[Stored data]
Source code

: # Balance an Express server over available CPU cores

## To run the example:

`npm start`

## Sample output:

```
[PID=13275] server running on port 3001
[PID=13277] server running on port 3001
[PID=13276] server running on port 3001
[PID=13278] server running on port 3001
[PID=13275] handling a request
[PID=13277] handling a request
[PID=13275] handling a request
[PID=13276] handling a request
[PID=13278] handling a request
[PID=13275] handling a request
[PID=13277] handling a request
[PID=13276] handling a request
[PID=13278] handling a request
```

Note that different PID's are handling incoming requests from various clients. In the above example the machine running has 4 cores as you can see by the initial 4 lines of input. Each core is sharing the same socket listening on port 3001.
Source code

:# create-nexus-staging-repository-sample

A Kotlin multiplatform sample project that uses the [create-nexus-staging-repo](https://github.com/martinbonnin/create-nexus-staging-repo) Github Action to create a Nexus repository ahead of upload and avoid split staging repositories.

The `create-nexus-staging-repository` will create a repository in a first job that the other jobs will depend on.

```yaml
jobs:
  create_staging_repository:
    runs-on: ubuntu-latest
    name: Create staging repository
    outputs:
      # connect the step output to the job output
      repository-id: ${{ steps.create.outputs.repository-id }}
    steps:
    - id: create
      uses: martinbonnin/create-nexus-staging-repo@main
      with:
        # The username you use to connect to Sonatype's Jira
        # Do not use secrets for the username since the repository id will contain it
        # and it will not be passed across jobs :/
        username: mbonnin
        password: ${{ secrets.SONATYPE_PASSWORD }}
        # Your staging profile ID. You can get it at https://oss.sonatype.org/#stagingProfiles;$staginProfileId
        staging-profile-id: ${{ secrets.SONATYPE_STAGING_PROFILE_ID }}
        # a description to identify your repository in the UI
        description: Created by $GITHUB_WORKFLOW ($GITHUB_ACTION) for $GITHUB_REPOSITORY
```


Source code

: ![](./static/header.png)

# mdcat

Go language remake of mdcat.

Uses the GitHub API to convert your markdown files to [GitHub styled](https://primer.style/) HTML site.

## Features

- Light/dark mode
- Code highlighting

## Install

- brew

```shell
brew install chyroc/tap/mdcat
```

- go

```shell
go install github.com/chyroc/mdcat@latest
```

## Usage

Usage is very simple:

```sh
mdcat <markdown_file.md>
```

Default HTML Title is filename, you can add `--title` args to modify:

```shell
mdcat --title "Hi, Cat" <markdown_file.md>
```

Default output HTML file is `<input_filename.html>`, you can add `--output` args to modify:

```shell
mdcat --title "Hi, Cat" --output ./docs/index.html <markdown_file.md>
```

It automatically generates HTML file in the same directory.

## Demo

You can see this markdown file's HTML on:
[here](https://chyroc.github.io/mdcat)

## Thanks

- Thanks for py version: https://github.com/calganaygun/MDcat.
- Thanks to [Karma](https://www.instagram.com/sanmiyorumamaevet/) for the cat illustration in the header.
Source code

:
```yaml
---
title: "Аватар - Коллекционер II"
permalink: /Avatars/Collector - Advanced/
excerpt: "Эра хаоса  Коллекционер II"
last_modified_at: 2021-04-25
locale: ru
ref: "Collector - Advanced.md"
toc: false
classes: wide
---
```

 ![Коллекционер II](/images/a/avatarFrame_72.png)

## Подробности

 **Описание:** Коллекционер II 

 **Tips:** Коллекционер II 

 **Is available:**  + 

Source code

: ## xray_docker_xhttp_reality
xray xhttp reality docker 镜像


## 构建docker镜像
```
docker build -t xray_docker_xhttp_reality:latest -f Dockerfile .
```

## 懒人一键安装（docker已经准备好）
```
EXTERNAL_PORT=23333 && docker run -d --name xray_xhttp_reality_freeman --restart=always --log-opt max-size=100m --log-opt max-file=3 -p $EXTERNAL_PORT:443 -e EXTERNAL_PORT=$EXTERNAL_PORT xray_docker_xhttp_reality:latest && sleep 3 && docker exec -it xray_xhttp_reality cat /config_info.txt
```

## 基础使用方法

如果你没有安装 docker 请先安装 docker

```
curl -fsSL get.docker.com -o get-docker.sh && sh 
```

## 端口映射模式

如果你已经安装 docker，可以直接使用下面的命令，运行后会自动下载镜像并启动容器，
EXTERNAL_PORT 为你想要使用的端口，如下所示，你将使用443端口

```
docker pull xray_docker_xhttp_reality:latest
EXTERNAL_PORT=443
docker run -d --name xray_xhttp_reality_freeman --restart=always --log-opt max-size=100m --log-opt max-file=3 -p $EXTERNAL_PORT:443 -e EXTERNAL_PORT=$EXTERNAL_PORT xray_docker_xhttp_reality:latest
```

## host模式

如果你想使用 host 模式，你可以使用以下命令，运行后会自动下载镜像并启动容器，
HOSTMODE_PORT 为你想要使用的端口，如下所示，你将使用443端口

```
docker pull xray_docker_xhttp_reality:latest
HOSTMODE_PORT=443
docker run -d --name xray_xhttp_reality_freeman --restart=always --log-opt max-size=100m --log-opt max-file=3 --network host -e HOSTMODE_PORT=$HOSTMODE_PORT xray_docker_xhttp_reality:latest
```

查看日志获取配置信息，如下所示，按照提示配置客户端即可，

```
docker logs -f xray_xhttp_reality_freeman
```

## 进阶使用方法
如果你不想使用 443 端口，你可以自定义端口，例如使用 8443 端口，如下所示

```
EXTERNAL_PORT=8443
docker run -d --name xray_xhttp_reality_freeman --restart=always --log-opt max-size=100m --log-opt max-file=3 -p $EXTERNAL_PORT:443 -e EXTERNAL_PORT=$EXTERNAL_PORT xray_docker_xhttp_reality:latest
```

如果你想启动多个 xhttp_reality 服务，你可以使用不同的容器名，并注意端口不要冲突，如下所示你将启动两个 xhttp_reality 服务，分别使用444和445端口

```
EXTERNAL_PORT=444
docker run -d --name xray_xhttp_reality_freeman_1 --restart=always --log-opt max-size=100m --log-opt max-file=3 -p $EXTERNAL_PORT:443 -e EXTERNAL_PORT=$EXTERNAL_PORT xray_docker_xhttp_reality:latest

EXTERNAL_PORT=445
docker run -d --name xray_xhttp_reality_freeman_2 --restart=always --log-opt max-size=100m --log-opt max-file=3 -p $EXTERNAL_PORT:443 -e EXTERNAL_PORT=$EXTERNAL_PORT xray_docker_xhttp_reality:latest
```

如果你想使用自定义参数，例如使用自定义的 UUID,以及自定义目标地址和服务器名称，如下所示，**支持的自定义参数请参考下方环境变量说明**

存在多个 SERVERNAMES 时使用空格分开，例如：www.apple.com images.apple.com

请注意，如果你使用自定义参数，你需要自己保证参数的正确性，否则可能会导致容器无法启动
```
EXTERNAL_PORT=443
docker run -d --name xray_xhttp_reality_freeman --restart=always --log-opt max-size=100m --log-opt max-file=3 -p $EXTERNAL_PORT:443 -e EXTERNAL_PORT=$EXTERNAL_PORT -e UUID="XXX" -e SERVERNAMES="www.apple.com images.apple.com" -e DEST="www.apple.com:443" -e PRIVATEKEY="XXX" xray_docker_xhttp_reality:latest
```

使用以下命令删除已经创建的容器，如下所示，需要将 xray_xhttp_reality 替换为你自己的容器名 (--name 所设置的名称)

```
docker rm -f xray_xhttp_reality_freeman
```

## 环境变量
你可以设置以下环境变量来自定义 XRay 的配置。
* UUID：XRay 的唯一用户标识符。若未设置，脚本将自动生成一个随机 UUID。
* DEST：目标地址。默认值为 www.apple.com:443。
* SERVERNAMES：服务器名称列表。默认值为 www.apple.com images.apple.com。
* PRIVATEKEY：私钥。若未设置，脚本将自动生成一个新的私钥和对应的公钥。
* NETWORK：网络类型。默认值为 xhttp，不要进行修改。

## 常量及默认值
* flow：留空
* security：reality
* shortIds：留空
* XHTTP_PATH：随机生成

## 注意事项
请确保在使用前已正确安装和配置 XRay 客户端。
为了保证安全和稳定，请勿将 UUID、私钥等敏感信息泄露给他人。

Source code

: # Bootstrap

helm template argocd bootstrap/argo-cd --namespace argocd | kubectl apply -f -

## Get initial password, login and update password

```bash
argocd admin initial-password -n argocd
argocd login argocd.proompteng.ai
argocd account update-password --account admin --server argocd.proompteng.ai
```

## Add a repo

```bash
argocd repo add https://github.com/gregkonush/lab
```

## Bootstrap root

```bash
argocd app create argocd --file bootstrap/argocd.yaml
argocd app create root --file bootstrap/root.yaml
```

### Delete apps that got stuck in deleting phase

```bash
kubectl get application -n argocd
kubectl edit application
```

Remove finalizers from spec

§ **Problem details**
Scan the entries above for the string "available" and copy each line that contains it.

§ **Result of the exercise**
: # Balance an Express server over available CPU cores
 **Is available:**  + 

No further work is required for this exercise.